===== MATERIAL PROVIDED
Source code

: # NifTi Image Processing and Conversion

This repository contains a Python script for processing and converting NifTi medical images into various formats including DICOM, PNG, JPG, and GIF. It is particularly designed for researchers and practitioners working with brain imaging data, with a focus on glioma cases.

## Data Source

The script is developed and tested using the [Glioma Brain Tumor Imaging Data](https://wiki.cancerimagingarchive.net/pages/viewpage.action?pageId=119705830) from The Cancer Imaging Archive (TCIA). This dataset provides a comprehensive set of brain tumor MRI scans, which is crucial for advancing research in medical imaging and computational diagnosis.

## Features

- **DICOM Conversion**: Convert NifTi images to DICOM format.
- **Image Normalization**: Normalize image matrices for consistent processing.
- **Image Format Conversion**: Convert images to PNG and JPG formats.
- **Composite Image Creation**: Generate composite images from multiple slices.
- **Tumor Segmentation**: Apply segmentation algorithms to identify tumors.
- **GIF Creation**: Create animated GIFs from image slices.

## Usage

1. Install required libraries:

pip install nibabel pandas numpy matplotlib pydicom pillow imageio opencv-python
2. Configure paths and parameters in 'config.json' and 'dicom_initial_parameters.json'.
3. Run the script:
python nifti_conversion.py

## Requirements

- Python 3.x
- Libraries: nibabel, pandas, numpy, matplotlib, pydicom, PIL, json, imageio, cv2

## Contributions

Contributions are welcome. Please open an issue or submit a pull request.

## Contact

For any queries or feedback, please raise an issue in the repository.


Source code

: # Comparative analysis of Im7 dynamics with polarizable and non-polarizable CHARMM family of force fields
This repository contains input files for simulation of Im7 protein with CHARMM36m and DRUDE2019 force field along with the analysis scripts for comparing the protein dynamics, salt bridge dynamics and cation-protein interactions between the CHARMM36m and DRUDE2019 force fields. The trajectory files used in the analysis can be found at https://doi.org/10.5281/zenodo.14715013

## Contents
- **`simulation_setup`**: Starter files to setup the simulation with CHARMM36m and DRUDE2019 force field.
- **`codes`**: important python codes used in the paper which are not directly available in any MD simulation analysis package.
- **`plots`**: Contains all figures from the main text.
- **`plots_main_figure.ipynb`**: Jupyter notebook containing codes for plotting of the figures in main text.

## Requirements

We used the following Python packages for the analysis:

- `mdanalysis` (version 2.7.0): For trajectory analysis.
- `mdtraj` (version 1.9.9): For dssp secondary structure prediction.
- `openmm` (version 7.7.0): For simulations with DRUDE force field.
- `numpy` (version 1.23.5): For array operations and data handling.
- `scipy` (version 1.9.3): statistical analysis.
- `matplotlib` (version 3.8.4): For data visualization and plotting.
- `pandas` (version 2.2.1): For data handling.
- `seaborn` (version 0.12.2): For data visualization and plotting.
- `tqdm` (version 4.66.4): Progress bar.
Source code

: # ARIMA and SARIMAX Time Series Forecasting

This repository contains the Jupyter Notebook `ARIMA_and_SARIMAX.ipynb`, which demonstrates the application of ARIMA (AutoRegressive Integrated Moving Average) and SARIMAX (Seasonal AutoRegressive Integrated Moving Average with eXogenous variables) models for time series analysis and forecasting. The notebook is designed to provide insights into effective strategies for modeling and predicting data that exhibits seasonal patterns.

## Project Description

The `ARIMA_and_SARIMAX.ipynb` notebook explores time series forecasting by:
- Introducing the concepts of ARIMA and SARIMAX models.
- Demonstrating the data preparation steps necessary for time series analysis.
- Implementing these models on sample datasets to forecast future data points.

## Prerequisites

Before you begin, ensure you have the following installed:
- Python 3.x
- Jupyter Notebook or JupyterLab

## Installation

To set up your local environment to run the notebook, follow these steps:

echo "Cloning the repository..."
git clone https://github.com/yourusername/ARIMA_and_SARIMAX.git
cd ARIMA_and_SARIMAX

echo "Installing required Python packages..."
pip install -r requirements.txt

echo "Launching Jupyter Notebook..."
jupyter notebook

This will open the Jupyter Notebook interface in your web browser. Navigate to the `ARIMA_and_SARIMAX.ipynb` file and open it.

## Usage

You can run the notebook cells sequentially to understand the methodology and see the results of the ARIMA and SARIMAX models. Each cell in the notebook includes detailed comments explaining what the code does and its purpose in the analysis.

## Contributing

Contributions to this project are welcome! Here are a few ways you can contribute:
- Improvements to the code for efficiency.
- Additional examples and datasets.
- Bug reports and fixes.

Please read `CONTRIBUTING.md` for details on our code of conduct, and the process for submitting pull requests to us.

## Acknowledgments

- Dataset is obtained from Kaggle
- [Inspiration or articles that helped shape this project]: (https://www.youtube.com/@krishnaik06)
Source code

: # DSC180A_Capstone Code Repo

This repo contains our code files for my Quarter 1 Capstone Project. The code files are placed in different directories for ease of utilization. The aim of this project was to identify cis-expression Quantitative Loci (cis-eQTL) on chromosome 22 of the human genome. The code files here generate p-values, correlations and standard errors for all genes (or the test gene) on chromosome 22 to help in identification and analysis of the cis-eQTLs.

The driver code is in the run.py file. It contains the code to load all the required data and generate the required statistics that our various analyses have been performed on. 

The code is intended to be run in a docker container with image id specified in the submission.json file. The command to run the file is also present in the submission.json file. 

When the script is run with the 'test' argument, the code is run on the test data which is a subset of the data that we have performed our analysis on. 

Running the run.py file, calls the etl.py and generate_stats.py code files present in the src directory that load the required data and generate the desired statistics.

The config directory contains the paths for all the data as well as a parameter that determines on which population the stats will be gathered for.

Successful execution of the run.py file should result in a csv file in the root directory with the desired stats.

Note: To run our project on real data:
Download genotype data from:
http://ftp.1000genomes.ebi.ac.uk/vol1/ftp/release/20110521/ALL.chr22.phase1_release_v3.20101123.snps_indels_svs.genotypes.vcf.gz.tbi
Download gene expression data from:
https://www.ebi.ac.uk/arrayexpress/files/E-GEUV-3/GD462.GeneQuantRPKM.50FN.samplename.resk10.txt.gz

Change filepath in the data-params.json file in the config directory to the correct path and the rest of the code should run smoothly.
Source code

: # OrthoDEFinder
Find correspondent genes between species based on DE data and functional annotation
==========
EXERCISE AIM:
A verbatim copy of every record is what you should return.

OUTPUT OF THE TASK:
Source code

: # NifTi Image Processing and Conversion

This repository contains a Python script for processing and converting NifTi medical images into various formats including DICOM, PNG, JPG, and GIF. It is particularly designed for researchers and practitioners working with brain imaging data, with a focus on glioma cases.

## Data Source

The script is developed and tested using the [Glioma Brain Tumor Imaging Data](https://wiki.cancerimagingarchive.net/pages/viewpage.action?pageId=119705830) from The Cancer Imaging Archive (TCIA). This dataset provides a comprehensive set of brain tumor MRI scans, which is crucial for advancing research in medical imaging and computational diagnosis.

## Features

- **DICOM Conversion**: Convert NifTi images to DICOM format.
- **Image Normalization**: Normalize image matrices for consistent processing.
- **Image Format Conversion**: Convert images to PNG and JPG formats.
- **Composite Image Creation**: Generate composite images from multiple slices.
- **Tumor Segmentation**: Apply segmentation algorithms to identify tumors.
- **GIF Creation**: Create animated GIFs from image slices.

## Usage

1. Install required libraries:

pip install nibabel pandas numpy matplotlib pydicom pillow imageio opencv-python
2. Configure paths and parameters in 'config.json' and 'dicom_initial_parameters.json'.
3. Run the script:
python nifti_conversion.py

## Requirements

- Python 3.x
- Libraries: nibabel, pandas, numpy, matplotlib, pydicom, PIL, json, imageio, cv2

## Contributions

Contributions are welcome. Please open an issue or submit a pull request.

## Contact

For any queries or feedback, please raise an issue in the repository.


Source code

: # Comparative analysis of Im7 dynamics with polarizable and non-polarizable CHARMM family of force fields
This repository contains input files for simulation of Im7 protein with CHARMM36m and DRUDE2019 force field along with the analysis scripts for comparing the protein dynamics, salt bridge dynamics and cation-protein interactions between the CHARMM36m and DRUDE2019 force fields. The trajectory files used in the analysis can be found at https://doi.org/10.5281/zenodo.14715013

## Contents
- **`simulation_setup`**: Starter files to setup the simulation with CHARMM36m and DRUDE2019 force field.
- **`codes`**: important python codes used in the paper which are not directly available in any MD simulation analysis package.
- **`plots`**: Contains all figures from the main text.
- **`plots_main_figure.ipynb`**: Jupyter notebook containing codes for plotting of the figures in main text.

## Requirements

We used the following Python packages for the analysis:

- `mdanalysis` (version 2.7.0): For trajectory analysis.
- `mdtraj` (version 1.9.9): For dssp secondary structure prediction.
- `openmm` (version 7.7.0): For simulations with DRUDE force field.
- `numpy` (version 1.23.5): For array operations and data handling.
- `scipy` (version 1.9.3): statistical analysis.
- `matplotlib` (version 3.8.4): For data visualization and plotting.
- `pandas` (version 2.2.1): For data handling.
- `seaborn` (version 0.12.2): For data visualization and plotting.
- `tqdm` (version 4.66.4): Progress bar.
Source code

: # ARIMA and SARIMAX Time Series Forecasting

This repository contains the Jupyter Notebook `ARIMA_and_SARIMAX.ipynb`, which demonstrates the application of ARIMA (AutoRegressive Integrated Moving Average) and SARIMAX (Seasonal AutoRegressive Integrated Moving Average with eXogenous variables) models for time series analysis and forecasting. The notebook is designed to provide insights into effective strategies for modeling and predicting data that exhibits seasonal patterns.

## Project Description

The `ARIMA_and_SARIMAX.ipynb` notebook explores time series forecasting by:
- Introducing the concepts of ARIMA and SARIMAX models.
- Demonstrating the data preparation steps necessary for time series analysis.
- Implementing these models on sample datasets to forecast future data points.

## Prerequisites

Before you begin, ensure you have the following installed:
- Python 3.x
- Jupyter Notebook or JupyterLab

## Installation

To set up your local environment to run the notebook, follow these steps:

echo "Cloning the repository..."
git clone https://github.com/yourusername/ARIMA_and_SARIMAX.git
cd ARIMA_and_SARIMAX

echo "Installing required Python packages..."
pip install -r requirements.txt

echo "Launching Jupyter Notebook..."
jupyter notebook

This will open the Jupyter Notebook interface in your web browser. Navigate to the `ARIMA_and_SARIMAX.ipynb` file and open it.

## Usage

You can run the notebook cells sequentially to understand the methodology and see the results of the ARIMA and SARIMAX models. Each cell in the notebook includes detailed comments explaining what the code does and its purpose in the analysis.

## Contributing

Contributions to this project are welcome! Here are a few ways you can contribute:
- Improvements to the code for efficiency.
- Additional examples and datasets.
- Bug reports and fixes.

Please read `CONTRIBUTING.md` for details on our code of conduct, and the process for submitting pull requests to us.

## Acknowledgments

- Dataset is obtained from Kaggle
- [Inspiration or articles that helped shape this project]: (https://www.youtube.com/@krishnaik06)
Source code

: # DSC180A_Capstone Code Repo

This repo contains our code files for my Quarter 1 Capstone Project. The code files are placed in different directories for ease of utilization. The aim of this project was to identify cis-expression Quantitative Loci (cis-eQTL) on chromosome 22 of the human genome. The code files here generate p-values, correlations and standard errors for all genes (or the test gene) on chromosome 22 to help in identification and analysis of the cis-eQTLs.

The driver code is in the run.py file. It contains the code to load all the required data and generate the required statistics that our various analyses have been performed on. 

The code is intended to be run in a docker container with image id specified in the submission.json file. The command to run the file is also present in the submission.json file. 

When the script is run with the 'test' argument, the code is run on the test data which is a subset of the data that we have performed our analysis on. 

Running the run.py file, calls the etl.py and generate_stats.py code files present in the src directory that load the required data and generate the desired statistics.

The config directory contains the paths for all the data as well as a parameter that determines on which population the stats will be gathered for.

Successful execution of the run.py file should result in a csv file in the root directory with the desired stats.

Note: To run our project on real data:
Download genotype data from:
http://ftp.1000genomes.ebi.ac.uk/vol1/ftp/release/20110521/ALL.chr22.phase1_release_v3.20101123.snps_indels_svs.genotypes.vcf.gz.tbi
Download gene expression data from:
https://www.ebi.ac.uk/arrayexpress/files/E-GEUV-3/GD462.GeneQuantRPKM.50FN.samplename.resk10.txt.gz

Change filepath in the data-params.json file in the config directory to the correct path and the rest of the code should run smoothly.
Source code

: # OrthoDEFinder
Find correspondent genes between species based on DE data and functional annotation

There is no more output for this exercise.